Red and white traffic stop sign

Ask for support

Reach out for assistance if you are feeling overwhelmed at an event, or when organising an event. Communicating your needs and seeking help can prevent a downward spiral. Facilitators need to be vigilant for people who are struggling and be flexible enough to accommodate. They need to have support for themselves too.

Take a Moment

Embrace brief moments of solitude to rejuvenate. Whether it's a quiet corner, a short walk, or an escape with earbuds, these moments contribute to overall success. If you get overwhelmed at a conference give yourself permission to skip a session that’s not so interesting before things get really bad and then you can’t attend any sessions at all. If you are organising or facilitating, have some backup so you can take a moment if you need to.

Meme showing a thought bubble full of thoughts and a thought bubble empty except for the immediate surroundings with the words Mind Full Vs. Mindful

Be flexible

If you fidget or feel more comfortable without shoes, then bring quiet fidgets in your pocket and wear shoes that you can slip on and off discreetly. As a facilitator consider normalising these behaviours by providing fidget toys on tables, providing space to stand that doesn’t distract others and starting with housekeeping statements that make standing acceptable. 

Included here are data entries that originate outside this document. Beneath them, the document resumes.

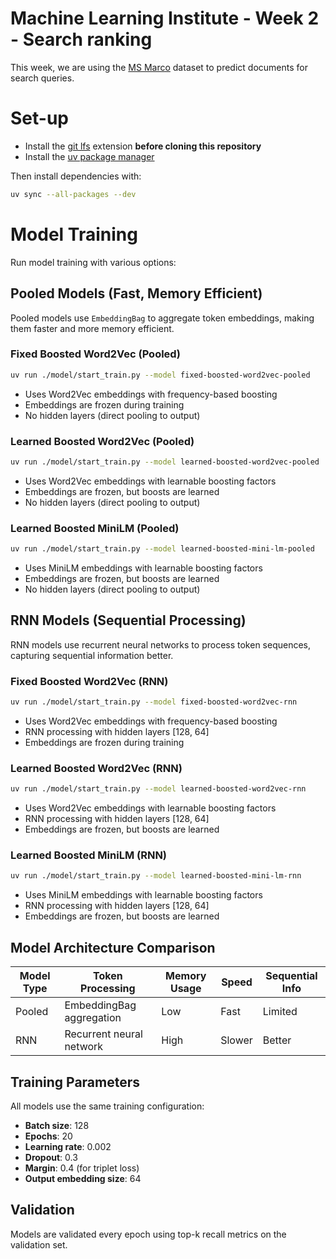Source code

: # Machine Learning Institute - Week 2 - Search ranking

This week, we are using the [MS Marco](https://huggingface.co/datasets/microsoft/ms_marco) dataset to predict documents for search queries.

# Set-up

* Install the [git lfs](https://git-lfs.com/) extension **before cloning this repository**
* Install the [uv package manager](https://docs.astral.sh/uv/getting-started/installation/)

Then install dependencies with:

```bash
uv sync --all-packages --dev
```

# Model Training

Run model training with various options:

## Pooled Models (Fast, Memory Efficient)

Pooled models use `EmbeddingBag` to aggregate token embeddings, making them faster and more memory efficient.

### Fixed Boosted Word2Vec (Pooled)
```bash
uv run ./model/start_train.py --model fixed-boosted-word2vec-pooled
```
- Uses Word2Vec embeddings with frequency-based boosting
- Embeddings are frozen during training
- No hidden layers (direct pooling to output)

### Learned Boosted Word2Vec (Pooled)
```bash
uv run ./model/start_train.py --model learned-boosted-word2vec-pooled
```
- Uses Word2Vec embeddings with learnable boosting factors
- Embeddings are frozen, but boosts are learned
- No hidden layers (direct pooling to output)

### Learned Boosted MiniLM (Pooled)
```bash
uv run ./model/start_train.py --model learned-boosted-mini-lm-pooled
```
- Uses MiniLM embeddings with learnable boosting factors
- Embeddings are frozen, but boosts are learned
- No hidden layers (direct pooling to output)

## RNN Models (Sequential Processing)

RNN models use recurrent neural networks to process token sequences, capturing sequential information better.

### Fixed Boosted Word2Vec (RNN)
```bash
uv run ./model/start_train.py --model fixed-boosted-word2vec-rnn
```
- Uses Word2Vec embeddings with frequency-based boosting
- RNN processing with hidden layers [128, 64]
- Embeddings are frozen during training

### Learned Boosted Word2Vec (RNN)
```bash
uv run ./model/start_train.py --model learned-boosted-word2vec-rnn
```
- Uses Word2Vec embeddings with learnable boosting factors
- RNN processing with hidden layers [128, 64]
- Embeddings are frozen, but boosts are learned

### Learned Boosted MiniLM (RNN)
```bash
uv run ./model/start_train.py --model learned-boosted-mini-lm-rnn
```
- Uses MiniLM embeddings with learnable boosting factors
- RNN processing with hidden layers [128, 64]
- Embeddings are frozen, but boosts are learned

## Model Architecture Comparison

| Model Type | Token Processing | Memory Usage | Speed | Sequential Info |
|------------|------------------|--------------|-------|-----------------|
| Pooled | EmbeddingBag aggregation | Low | Fast | Limited |
| RNN | Recurrent neural network | High | Slower | Better |

## Training Parameters

All models use the same training configuration:
- **Batch size**: 128
- **Epochs**: 20
- **Learning rate**: 0.002
- **Dropout**: 0.3
- **Margin**: 0.4 (for triplet loss)
- **Output embedding size**: 64

## Validation

Models are validated every epoch using top-k recall metrics on the validation set.
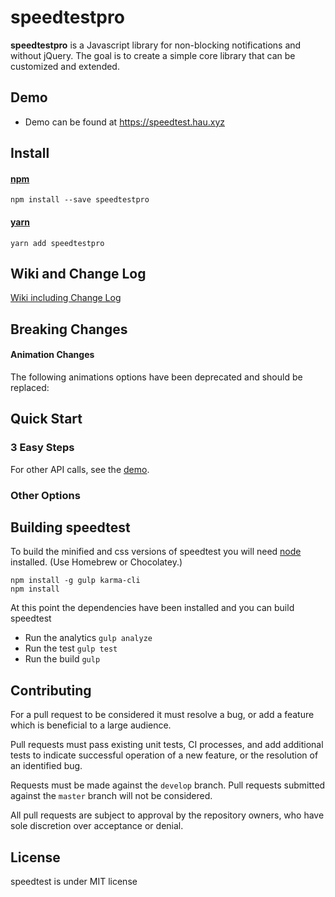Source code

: # speedtestpro
**speedtestpro** is a Javascript library for non-blocking notifications and without jQuery. The goal is to create a simple core library that can be customized and extended.


## Demo
- Demo can be found at https://speedtest.hau.xyz

## Install

#### [npm](https://www.npmjs.com/package/speedtestpro)
```
npm install --save speedtestpro
```

#### [yarn](https://yarnpkg.com/en/package/speedtestpro)
```
yarn add speedtestpro
```



## Wiki and Change Log
[Wiki including Change Log](https://github.com/devhau/speedtestpro/wiki)

## Breaking Changes

#### Animation Changes
The following animations options have been deprecated and should be replaced:


## Quick Start

### 3 Easy Steps
For other API calls, see the [demo](https://speedtest.hau.xyz).


### Other Options

## Building speedtest

To build the minified and css versions of speedtest you will need [node](http://nodejs.org) installed. (Use Homebrew or Chocolatey.)

```
npm install -g gulp karma-cli
npm install
```

At this point the dependencies have been installed and you can build speedtest

- Run the analytics `gulp analyze`
- Run the test `gulp test`
- Run the build `gulp`

## Contributing

For a pull request to be considered it must resolve a bug, or add a feature which is beneficial to a large audience.

Pull requests must pass existing unit tests, CI processes, and add additional tests to indicate successful operation of a new feature, or the resolution of an identified bug.

Requests must be made against the `develop` branch. Pull requests submitted against the `master` branch will not be considered.

All pull requests are subject to approval by the repository owners, who have sole discretion over acceptance or denial.

## License
speedtest is under MIT license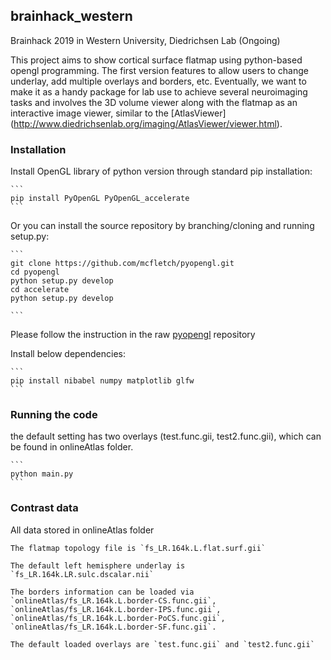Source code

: ## brainhack_western

Brainhack 2019 in Western University, Diedrichsen Lab (Ongoing)

This project aims to show cortical surface flatmap using python-based opengl programming. The first version features to allow users to change underlay, add multiple overlays and borders, etc. Eventually, we want to make it as a handy package for lab use to achieve several neuroimaging tasks and involves the 3D volume viewer along with the flatmap as an interactive image viewer, similar to the [AtlasViewer] (http://www.diedrichsenlab.org/imaging/AtlasViewer/viewer.html).

### Installation
Install OpenGL library of python version through standard pip installation:

	```
	pip install PyOpenGL PyOpenGL_accelerate
	```

Or you can install the source repository by branching/cloning and running setup.py:	

	```
	git clone https://github.com/mcfletch/pyopengl.git
	cd pyopengl
	python setup.py develop
	cd accelerate
	python setup.py develop

	```

Please follow the instruction in the raw [pyopengl](https://github.com/mcfletch/pyopengl) repository 

Install below dependencies:

	```
	pip install nibabel numpy matplotlib glfw
	```

### Running the code

the default setting has two overlays (test.func.gii, test2.func.gii), which can be found in onlineAtlas folder.

	```
	python main.py
	```

### Contrast data

All data stored in onlineAtlas folder 

	The flatmap topology file is `fs_LR.164k.L.flat.surf.gii`

	The default left hemisphere underlay is `fs_LR.164k.LR.sulc.dscalar.nii`

	The borders information can be loaded via `onlineAtlas/fs_LR.164k.L.border-CS.func.gii`, `onlineAtlas/fs_LR.164k.L.border-IPS.func.gii`, `onlineAtlas/fs_LR.164k.L.border-PoCS.func.gii`, `onlineAtlas/fs_LR.164k.L.border-SF.func.gii`.

	The default loaded overlays are `test.func.gii` and `test2.func.gii`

A banana, cude and snake fidget

Consider hybrid events

And finally, remember that one of the great things about Covid was that many disabled people were able to participate more equitably in events online than had previously been possible at in person only events. Many companies have now cut travel budgets and reduced opportunities to travel for conferences and training. Consider providing both in-person and online options to allow greater participation. If you do hybrid events find ways to include everyone in activities.

I've only recently learned the importance of slowing down and considering different strategies to avoid burnout with the increase of face-to-face interactions. If you are running face to face sessions, consider the needs of your neurodivergent attendees. The key is to strike a balance and practice self-care to ensure sustained productivity and well-being.